Si infittisce il mistero sulla morte di Noemi Impellizzeri, la giovane mamma di 33 anni trovata senza vita quattro giorni fa, all'interno della sua abitazione in via Circumvallazione a Riposto. Il corpo della donna è stato rinvenuto impiccato nel vano cucina di un’abitazione parzialmente danneggiata da un misterioso incendio, un elemento che rende ancora più complesso il lavoro degli inquirenti, impegnati a stabilire se si sia trattato di un tragico suicidio o se dietro il decesso possa esserci un’azione di terzi. Peggio. Una azione di depistaggio e con l’obiettivo di cancellare ogni prova. Tesi che, allo stato, rimane solo una delle ipotesi in campo. Al momento, c’è un indagato con l'ipotesi di reato di omicidio volontario, come anticipato ieri da La Sicilia: è Toni Proietto, manovale di 49 anni residente a Giarre, amico intimo della vittima. L'iscrizione, confermata da fonti della Procura e resa nota dall'avvocato difensore dell'uomo, Ivan Siragusa, rientra nell’ambito degli accertamenti tecnici irripetibili disposti sul caso.

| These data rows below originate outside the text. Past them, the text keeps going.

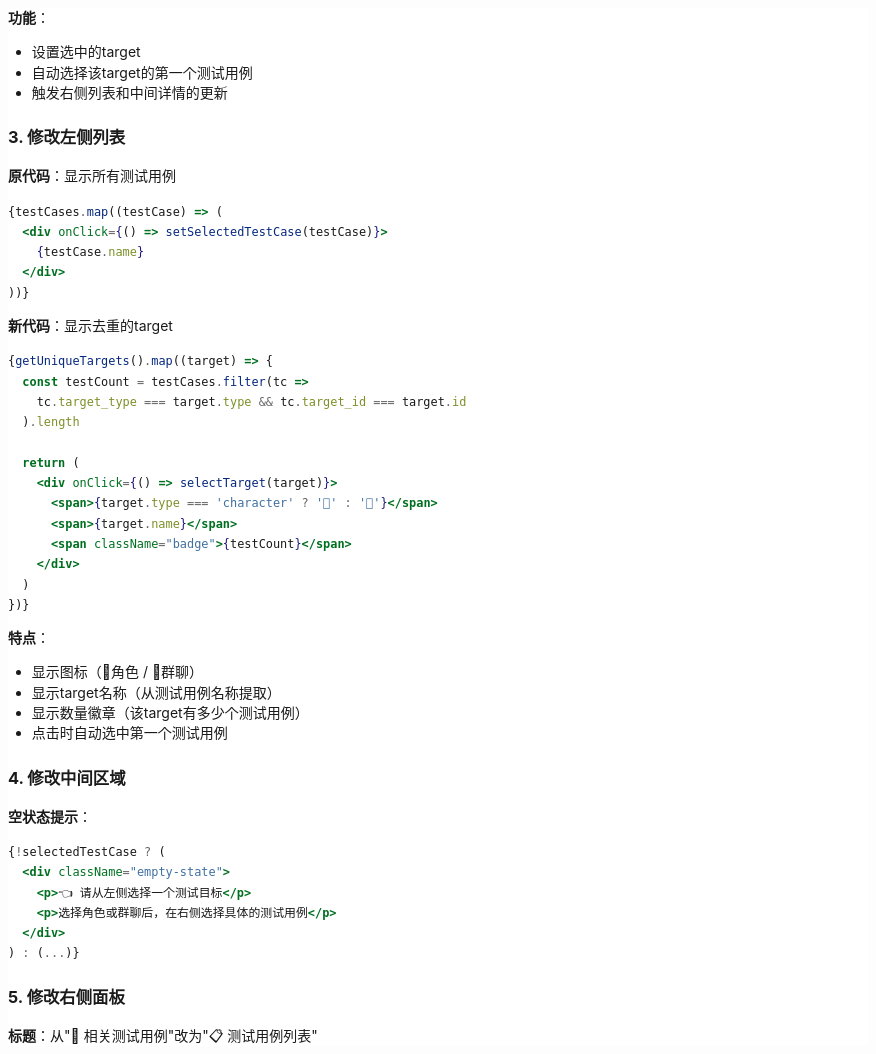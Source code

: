**功能**：
- 设置选中的target
- 自动选择该target的第一个测试用例
- 触发右侧列表和中间详情的更新

### 3. 修改左侧列表

**原代码**：显示所有测试用例
```jsx
{testCases.map((testCase) => (
  <div onClick={() => setSelectedTestCase(testCase)}>
    {testCase.name}
  </div>
))}
```

**新代码**：显示去重的target
```jsx
{getUniqueTargets().map((target) => {
  const testCount = testCases.filter(tc => 
    tc.target_type === target.type && tc.target_id === target.id
  ).length
  
  return (
    <div onClick={() => selectTarget(target)}>
      <span>{target.type === 'character' ? '👤' : '👥'}</span>
      <span>{target.name}</span>
      <span className="badge">{testCount}</span>
    </div>
  )
})}
```

**特点**：
- 显示图标（👤角色 / 👥群聊）
- 显示target名称（从测试用例名称提取）
- 显示数量徽章（该target有多少个测试用例）
- 点击时自动选中第一个测试用例

### 4. 修改中间区域

**空状态提示**：
```jsx
{!selectedTestCase ? (
  <div className="empty-state">
    <p>👈 请从左侧选择一个测试目标</p>
    <p>选择角色或群聊后，在右侧选择具体的测试用例</p>
  </div>
) : (...)}
```

### 5. 修改右侧面板

**标题**：从"🔗 相关测试用例"改为"📋 测试用例列表"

L'indagato, attraverso il suo legale, «ha negato categoricamente ogni coinvolgimento nella morte della 33enne». Secondo quanto riferito dall'avvocato Siragusa, « l'uomo è stato iscritto nel registro in quanto identificato come la persona che ha avuto gli ultimi incontri documentati con la vittima. Fin dalle prime battute delle indagini, il mio assistito ha mostrato un atteggiamento collaborativo con gli inquirenti, fornendo informazioni dettagliate, consegnando i propri telefoni cellulari e sollecitando l'acquisizione delle immagini di videosorveglianza della zona per consentire i dovuti riscontri».